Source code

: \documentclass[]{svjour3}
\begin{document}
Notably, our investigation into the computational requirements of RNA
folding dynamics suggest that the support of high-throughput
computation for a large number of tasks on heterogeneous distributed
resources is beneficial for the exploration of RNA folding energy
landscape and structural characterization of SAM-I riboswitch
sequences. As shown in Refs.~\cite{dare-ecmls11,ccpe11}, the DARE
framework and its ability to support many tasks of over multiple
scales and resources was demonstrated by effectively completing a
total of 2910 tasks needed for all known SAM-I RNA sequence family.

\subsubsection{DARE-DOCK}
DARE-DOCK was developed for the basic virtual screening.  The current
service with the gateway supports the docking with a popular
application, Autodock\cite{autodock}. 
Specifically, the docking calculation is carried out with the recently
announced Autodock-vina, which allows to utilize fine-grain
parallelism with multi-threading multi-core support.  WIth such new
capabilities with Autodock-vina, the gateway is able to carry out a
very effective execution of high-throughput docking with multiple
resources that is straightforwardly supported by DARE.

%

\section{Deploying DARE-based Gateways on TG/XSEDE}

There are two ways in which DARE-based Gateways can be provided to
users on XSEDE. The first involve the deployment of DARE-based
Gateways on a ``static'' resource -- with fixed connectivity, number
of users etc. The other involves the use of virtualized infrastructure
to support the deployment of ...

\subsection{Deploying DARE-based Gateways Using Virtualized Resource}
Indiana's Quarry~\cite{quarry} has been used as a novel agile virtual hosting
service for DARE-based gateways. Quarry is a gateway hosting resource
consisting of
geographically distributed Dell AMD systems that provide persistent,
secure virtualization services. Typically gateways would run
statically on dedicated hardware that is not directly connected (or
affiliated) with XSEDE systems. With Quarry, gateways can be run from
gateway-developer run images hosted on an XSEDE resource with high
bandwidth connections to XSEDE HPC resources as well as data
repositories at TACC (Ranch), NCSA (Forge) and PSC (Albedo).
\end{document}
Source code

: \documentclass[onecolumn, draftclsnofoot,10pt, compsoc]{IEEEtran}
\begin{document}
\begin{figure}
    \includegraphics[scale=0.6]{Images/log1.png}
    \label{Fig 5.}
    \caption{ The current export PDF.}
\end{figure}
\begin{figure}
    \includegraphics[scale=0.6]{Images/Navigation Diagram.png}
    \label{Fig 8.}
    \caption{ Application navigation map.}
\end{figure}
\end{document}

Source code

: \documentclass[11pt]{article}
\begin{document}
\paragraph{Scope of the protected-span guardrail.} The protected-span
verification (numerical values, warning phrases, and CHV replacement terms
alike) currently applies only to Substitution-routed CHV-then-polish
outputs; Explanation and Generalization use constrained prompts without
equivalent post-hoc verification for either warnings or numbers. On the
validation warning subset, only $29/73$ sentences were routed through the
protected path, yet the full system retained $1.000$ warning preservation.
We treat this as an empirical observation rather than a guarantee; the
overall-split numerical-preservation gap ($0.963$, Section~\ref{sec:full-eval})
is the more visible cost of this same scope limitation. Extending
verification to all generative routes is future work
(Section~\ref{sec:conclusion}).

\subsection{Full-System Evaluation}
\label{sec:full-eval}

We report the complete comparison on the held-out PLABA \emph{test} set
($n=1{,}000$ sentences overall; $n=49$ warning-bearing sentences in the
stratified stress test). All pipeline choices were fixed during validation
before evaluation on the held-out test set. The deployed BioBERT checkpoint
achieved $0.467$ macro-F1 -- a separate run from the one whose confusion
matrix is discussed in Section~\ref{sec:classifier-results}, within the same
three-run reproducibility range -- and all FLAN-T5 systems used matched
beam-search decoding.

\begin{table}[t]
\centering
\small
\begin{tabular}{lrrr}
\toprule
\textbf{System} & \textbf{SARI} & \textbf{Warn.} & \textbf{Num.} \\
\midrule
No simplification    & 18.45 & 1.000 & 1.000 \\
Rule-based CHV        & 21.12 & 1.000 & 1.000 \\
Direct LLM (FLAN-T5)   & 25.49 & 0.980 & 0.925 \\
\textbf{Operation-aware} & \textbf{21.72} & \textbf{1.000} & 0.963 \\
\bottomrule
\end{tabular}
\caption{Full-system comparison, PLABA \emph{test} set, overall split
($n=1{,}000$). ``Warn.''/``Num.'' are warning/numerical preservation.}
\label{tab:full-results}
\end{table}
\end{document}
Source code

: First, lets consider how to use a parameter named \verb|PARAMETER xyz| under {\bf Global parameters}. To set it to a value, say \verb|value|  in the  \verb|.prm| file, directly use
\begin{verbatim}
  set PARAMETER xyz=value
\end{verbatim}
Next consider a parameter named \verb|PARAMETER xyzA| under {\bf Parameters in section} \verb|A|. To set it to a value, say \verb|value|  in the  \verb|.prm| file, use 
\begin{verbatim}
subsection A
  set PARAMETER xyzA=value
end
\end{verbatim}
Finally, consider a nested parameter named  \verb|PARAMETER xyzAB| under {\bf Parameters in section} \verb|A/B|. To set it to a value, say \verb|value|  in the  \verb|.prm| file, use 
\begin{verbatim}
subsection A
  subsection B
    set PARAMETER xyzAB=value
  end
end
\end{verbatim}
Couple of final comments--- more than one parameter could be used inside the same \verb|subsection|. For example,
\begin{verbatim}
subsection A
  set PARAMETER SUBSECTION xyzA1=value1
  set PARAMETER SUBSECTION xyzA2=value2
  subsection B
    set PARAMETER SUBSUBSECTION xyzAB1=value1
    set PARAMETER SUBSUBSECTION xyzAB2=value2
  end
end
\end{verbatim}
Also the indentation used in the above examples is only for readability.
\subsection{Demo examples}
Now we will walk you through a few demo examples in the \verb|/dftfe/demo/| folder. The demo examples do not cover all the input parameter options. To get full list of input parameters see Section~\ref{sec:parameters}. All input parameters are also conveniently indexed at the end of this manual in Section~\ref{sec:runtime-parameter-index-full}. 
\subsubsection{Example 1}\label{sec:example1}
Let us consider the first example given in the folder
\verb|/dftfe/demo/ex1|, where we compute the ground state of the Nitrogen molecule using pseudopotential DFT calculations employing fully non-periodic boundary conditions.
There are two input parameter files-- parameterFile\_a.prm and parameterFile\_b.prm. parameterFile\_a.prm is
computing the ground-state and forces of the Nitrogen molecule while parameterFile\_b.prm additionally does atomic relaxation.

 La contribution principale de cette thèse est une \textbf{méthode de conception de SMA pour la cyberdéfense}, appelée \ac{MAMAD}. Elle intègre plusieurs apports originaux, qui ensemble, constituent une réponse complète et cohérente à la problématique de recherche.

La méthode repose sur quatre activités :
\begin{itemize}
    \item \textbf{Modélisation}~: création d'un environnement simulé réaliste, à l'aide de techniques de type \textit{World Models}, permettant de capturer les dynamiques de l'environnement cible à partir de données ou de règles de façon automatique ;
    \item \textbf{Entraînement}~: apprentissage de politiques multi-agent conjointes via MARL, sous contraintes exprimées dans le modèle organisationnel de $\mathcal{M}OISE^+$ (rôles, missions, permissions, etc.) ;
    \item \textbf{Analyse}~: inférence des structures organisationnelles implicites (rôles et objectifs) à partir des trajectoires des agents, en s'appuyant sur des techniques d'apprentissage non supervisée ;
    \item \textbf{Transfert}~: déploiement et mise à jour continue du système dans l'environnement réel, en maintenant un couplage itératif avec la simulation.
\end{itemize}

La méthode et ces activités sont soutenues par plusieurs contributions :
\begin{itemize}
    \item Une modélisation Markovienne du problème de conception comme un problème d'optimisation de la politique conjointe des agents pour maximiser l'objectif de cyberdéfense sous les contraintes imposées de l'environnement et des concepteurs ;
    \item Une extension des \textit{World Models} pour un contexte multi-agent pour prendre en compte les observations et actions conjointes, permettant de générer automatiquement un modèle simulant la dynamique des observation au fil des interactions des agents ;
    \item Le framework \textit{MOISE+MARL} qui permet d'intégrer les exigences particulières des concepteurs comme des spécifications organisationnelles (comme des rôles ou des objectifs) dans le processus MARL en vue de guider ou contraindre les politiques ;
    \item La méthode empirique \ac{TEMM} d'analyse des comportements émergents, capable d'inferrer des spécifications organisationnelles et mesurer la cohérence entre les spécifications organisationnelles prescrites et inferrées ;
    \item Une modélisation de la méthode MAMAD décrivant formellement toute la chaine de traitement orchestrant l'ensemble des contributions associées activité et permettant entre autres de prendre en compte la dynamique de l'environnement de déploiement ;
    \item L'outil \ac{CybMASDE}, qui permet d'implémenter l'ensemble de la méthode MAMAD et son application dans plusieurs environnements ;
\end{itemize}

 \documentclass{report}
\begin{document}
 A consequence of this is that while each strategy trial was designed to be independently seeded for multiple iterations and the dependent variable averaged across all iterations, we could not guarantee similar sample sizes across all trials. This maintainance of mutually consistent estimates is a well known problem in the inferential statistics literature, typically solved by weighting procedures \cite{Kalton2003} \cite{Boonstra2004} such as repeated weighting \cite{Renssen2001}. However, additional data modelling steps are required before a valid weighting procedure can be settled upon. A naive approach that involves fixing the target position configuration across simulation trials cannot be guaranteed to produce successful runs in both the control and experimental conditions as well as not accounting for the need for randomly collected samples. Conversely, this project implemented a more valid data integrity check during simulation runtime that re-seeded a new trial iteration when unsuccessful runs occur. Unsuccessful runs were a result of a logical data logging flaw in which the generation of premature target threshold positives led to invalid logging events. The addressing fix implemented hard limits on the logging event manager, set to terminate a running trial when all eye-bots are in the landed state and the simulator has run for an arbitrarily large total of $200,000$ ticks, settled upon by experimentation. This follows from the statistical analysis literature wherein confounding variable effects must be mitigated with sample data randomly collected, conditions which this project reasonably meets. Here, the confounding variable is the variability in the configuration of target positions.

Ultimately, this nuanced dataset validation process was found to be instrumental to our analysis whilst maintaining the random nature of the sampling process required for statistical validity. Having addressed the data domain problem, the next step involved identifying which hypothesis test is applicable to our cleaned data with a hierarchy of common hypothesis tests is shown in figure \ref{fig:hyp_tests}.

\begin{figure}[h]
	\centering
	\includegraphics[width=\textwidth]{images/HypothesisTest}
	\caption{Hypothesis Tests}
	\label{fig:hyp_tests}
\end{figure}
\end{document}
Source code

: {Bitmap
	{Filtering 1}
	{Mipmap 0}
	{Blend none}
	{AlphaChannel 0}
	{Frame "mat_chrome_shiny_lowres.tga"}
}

⁂

**Task:** Copy exactly the opening line of the material, the line bearing "resources is beneficial", and every line between them. Include nothing else.

**Answer:**
Source code

: \documentclass[]{svjour3}
\begin{document}
Notably, our investigation into the computational requirements of RNA
folding dynamics suggest that the support of high-throughput
computation for a large number of tasks on heterogeneous distributed
resources is beneficial for the exploration of RNA folding energy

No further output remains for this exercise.